Sunak to announce state bailout for 1.7m self-employed workers
ONE in three self-employed workers is in line to have the Government pay their wages after the Chancellor warned all five million cannot expect “blanket cash subsidies”.
Rishi Sunak will announce an emergency package for the self-employed today, after last week setting out 80 per cent wage subsidies for employees.
The Treasury has spent days deliberating how to best target the self-employed who need it most, with one option being to offer a similar subsidy to the one given to employees, but with a lower cap than £2,500. It is expected to be available to those who can prove they are directly affected, estimated at 1.7million out of nearly five million.
Some groups may be excluded, such as the self-employed who have separate earnings as company employees, and those on Universal Credit, who have already had their benefits boosted.
Fraud checks could be conducted by HM Revenue & Customs.

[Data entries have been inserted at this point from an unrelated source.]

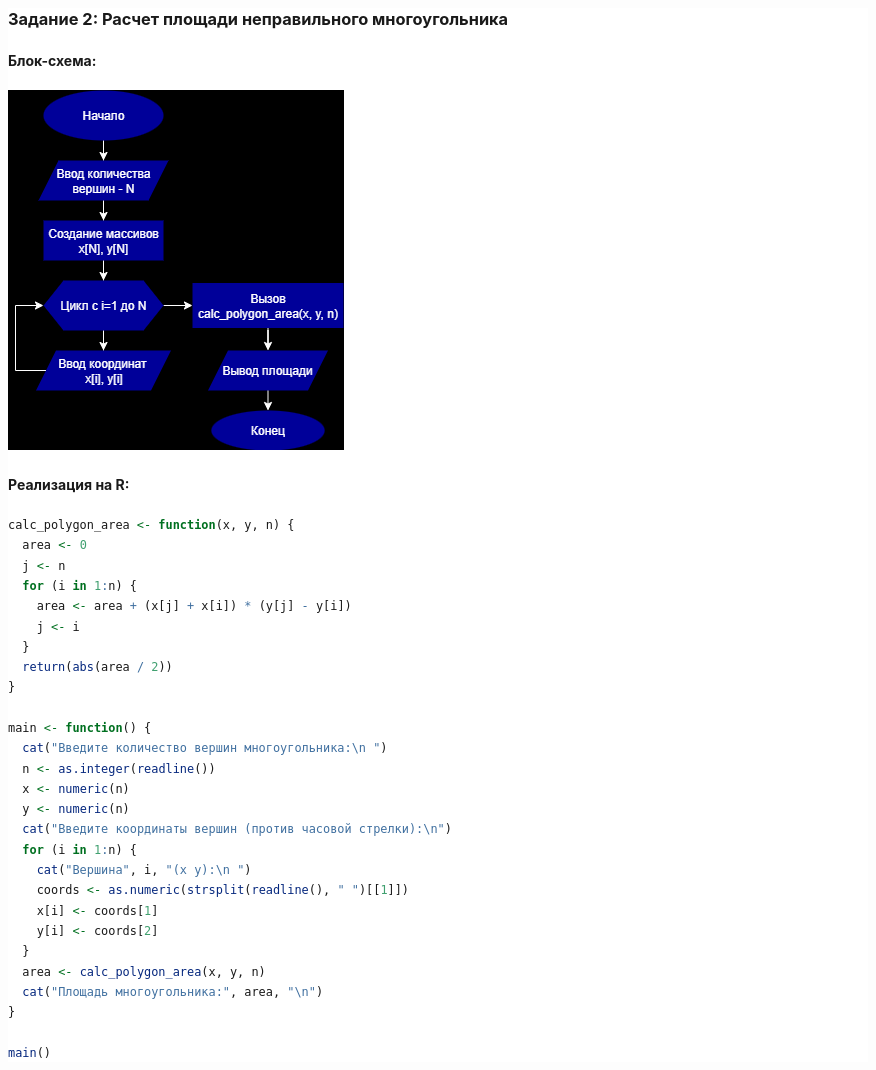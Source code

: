 ### Задание 2: Расчет площади неправильного многоугольника

#### Блок-схема:
![блок-схема](./diagram2_2.png)

#### Реализация на R:
```r
calc_polygon_area <- function(x, y, n) {
  area <- 0
  j <- n
  for (i in 1:n) {
    area <- area + (x[j] + x[i]) * (y[j] - y[i])
    j <- i
  }
  return(abs(area / 2))
}

main <- function() {
  cat("Введите количество вершин многоугольника:\n ")
  n <- as.integer(readline())
  x <- numeric(n)
  y <- numeric(n)
  cat("Введите координаты вершин (против часовой стрелки):\n")
  for (i in 1:n) {
    cat("Вершина", i, "(x y):\n ")
    coords <- as.numeric(strsplit(readline(), " ")[[1]])
    x[i] <- coords[1]
    y[i] <- coords[2]
  }
  area <- calc_polygon_area(x, y, n)
  cat("Площадь многоугольника:", area, "\n")
}

main()
```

Boris Johnson yesterday told MPS: “We will do whatever we can to support the self-employed, just as we are putting our arms around every single employed person in this country.” However, he added: “I cannot, in all candour, promise the House that we will be able to get through this crisis without any kind of hardship at all.”
His warning echoed that of Mr Sunak on Tuesday, when he said: “We will not be able to protect every single job or save every single business.”

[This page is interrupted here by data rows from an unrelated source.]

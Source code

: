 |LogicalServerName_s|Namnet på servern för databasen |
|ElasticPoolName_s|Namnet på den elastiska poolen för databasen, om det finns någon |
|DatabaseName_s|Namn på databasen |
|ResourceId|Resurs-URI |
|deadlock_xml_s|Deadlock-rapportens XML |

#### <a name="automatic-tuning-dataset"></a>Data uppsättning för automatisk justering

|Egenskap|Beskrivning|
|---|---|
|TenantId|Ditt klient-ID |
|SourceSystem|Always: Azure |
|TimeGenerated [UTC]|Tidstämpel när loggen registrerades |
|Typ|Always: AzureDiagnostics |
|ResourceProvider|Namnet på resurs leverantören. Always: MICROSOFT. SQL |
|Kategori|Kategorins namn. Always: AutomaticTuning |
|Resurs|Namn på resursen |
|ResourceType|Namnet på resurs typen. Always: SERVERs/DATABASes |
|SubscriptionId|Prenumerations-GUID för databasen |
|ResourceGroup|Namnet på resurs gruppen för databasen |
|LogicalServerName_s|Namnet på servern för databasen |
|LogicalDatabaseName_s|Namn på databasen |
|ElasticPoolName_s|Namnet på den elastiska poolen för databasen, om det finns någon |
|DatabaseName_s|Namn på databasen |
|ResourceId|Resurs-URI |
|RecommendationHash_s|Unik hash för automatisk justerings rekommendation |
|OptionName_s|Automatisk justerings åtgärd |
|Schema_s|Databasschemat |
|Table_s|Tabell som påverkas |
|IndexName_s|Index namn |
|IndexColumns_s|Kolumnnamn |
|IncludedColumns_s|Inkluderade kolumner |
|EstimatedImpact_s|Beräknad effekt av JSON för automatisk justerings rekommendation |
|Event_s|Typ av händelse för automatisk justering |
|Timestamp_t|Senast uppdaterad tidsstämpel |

It comes amid increasing pushback in the Government against more largescale bailouts over cost to the taxpayer.
One Government source said: “This is going to be billions of pounds whatever we do. We are getting to the point where it will be very expensive, with huge long-term consequences.” The source said every package the Chancellor announces leads to other groups calling for more. “It’s like Whac-a-mole,” the source said, referring to the game where each time players hit a mole, another pops up.
This week Mr Sunak rejected airlines’ calls for a bailout and said he would only consider state aid after they had “exhausted other options”.
A Treasury source told The Telegraph: “We’re interested in supporting people, not multinational companies.”